AppZero debuts server applications virtualization on Windows

06.05.2009
AppZero Wednesday released a Windows version of its server application virtualization tools, handily beating out the door with a technology designed to help users more easily move server applications between internal and cloud platforms.

AppZero 4.0 is part of small list of vendors offering application isolation and encapsulation technology, which separates the application from the underlying operating system.

Users can package the application with all its relevant parts and lift it off its existing underlying operating system and link it to a similar  operating system running in the same or another environment.

Microsoft last week similar technology it is working on, but it has not announced a ship date, what the software will be called or how it will be packaged as a product.

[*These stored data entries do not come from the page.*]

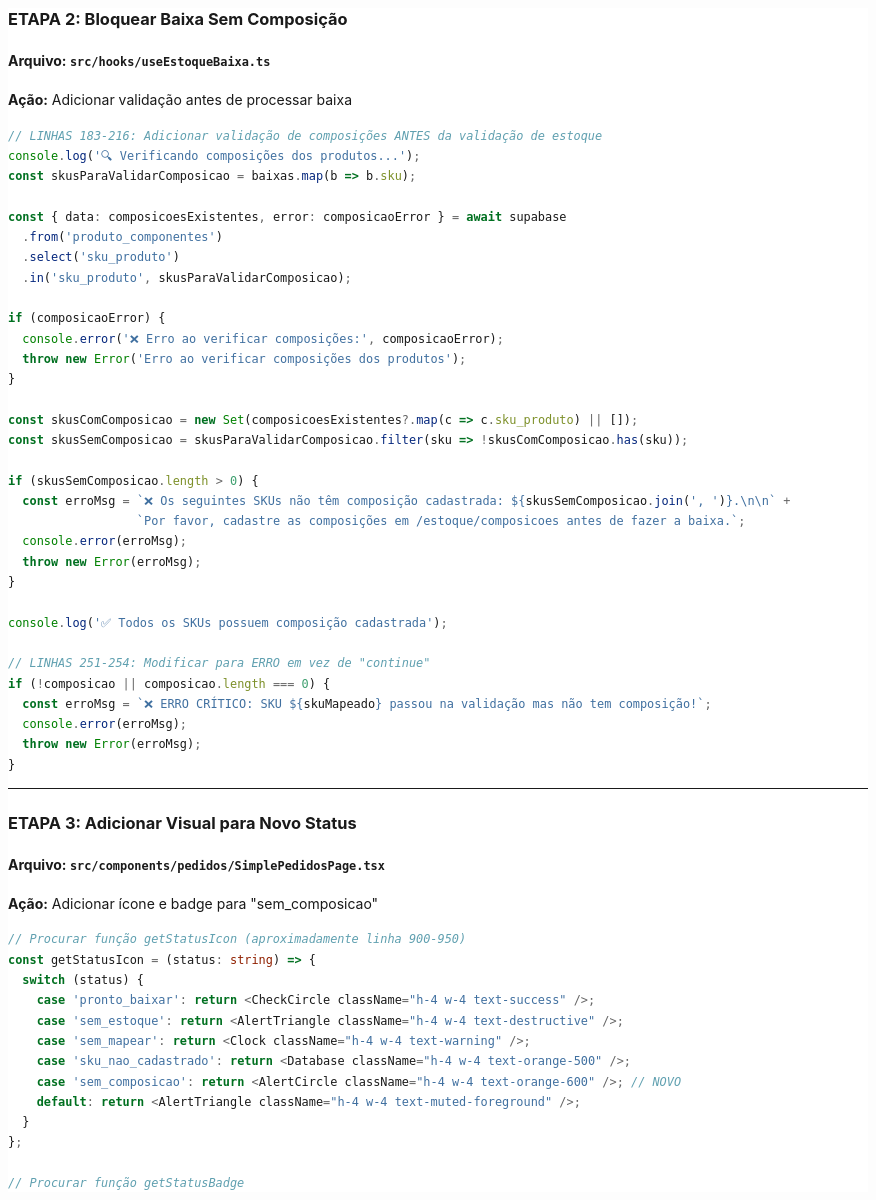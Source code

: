 
### **ETAPA 2: Bloquear Baixa Sem Composição**

#### **Arquivo:** `src/hooks/useEstoqueBaixa.ts`
**Ação:** Adicionar validação antes de processar baixa

```typescript
// LINHAS 183-216: Adicionar validação de composições ANTES da validação de estoque
console.log('🔍 Verificando composições dos produtos...');
const skusParaValidarComposicao = baixas.map(b => b.sku);

const { data: composicoesExistentes, error: composicaoError } = await supabase
  .from('produto_componentes')
  .select('sku_produto')
  .in('sku_produto', skusParaValidarComposicao);

if (composicaoError) {
  console.error('❌ Erro ao verificar composições:', composicaoError);
  throw new Error('Erro ao verificar composições dos produtos');
}

const skusComComposicao = new Set(composicoesExistentes?.map(c => c.sku_produto) || []);
const skusSemComposicao = skusParaValidarComposicao.filter(sku => !skusComComposicao.has(sku));

if (skusSemComposicao.length > 0) {
  const erroMsg = `❌ Os seguintes SKUs não têm composição cadastrada: ${skusSemComposicao.join(', ')}.\n\n` +
                  `Por favor, cadastre as composições em /estoque/composicoes antes de fazer a baixa.`;
  console.error(erroMsg);
  throw new Error(erroMsg);
}

console.log('✅ Todos os SKUs possuem composição cadastrada');

// LINHAS 251-254: Modificar para ERRO em vez de "continue"
if (!composicao || composicao.length === 0) {
  const erroMsg = `❌ ERRO CRÍTICO: SKU ${skuMapeado} passou na validação mas não tem composição!`;
  console.error(erroMsg);
  throw new Error(erroMsg);
}
```

---

### **ETAPA 3: Adicionar Visual para Novo Status**

#### **Arquivo:** `src/components/pedidos/SimplePedidosPage.tsx`
**Ação:** Adicionar ícone e badge para "sem_composicao"

```typescript
// Procurar função getStatusIcon (aproximadamente linha 900-950)
const getStatusIcon = (status: string) => {
  switch (status) {
    case 'pronto_baixar': return <CheckCircle className="h-4 w-4 text-success" />;
    case 'sem_estoque': return <AlertTriangle className="h-4 w-4 text-destructive" />;
    case 'sem_mapear': return <Clock className="h-4 w-4 text-warning" />;
    case 'sku_nao_cadastrado': return <Database className="h-4 w-4 text-orange-500" />;
    case 'sem_composicao': return <AlertCircle className="h-4 w-4 text-orange-600" />; // NOVO
    default: return <AlertTriangle className="h-4 w-4 text-muted-foreground" />;
  }
};

// Procurar função getStatusBadge
```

AppZero (formerly Trigence) already has versions of its software for Linux and Solaris, but despite the 4.0 version number AppZero for Windows is the company's first support for the Microsoft platform.

With AppZero users create a Virtual Application Appliance (VAA) that basically includes all the software and configuration fields that make up the application and the associated data. The application can then be moved to another environment without the user having to write any code. The VAA contains nothing from the operating system so users don't have to consider Windows licensing issues.

The AppZero XML Creation Editor is used to build the VAA and a Snapshot tool, which helps create a template for creating a VAA.

What users end up with is a library of application appliances that can be deployed nearly on-demand.

"You have to see this in terms of IT shops moving toward the cloud," says Rachel Chalmers, an analyst at The 451 Group. She says IT directors are faced with departments that are comparing the weeks it typically takes for IT to get a server up and running internally to Amazon's EC2 cloud environment and looking at "five seconds and a credit card."

"That is one driver pushing IT directors to build cloud infrastructure internally, but they are also looking at being able to provision applications either to an internal server or with a cloud provider," Chalmers says.

That is where AppZero fits in along with similar competitors, such as rPath, Cohesive Flexible Technologies, Enomaly and Fast Scale Technology

"There is no move verb in application virtualization infrastructure," says Greg O'Connor, president and CEO of AppZero.AppZero 4.0 offers 64-bit infrastructure support for Windows 2003 and 2008 servers and pricing starts at US$500 per VAA.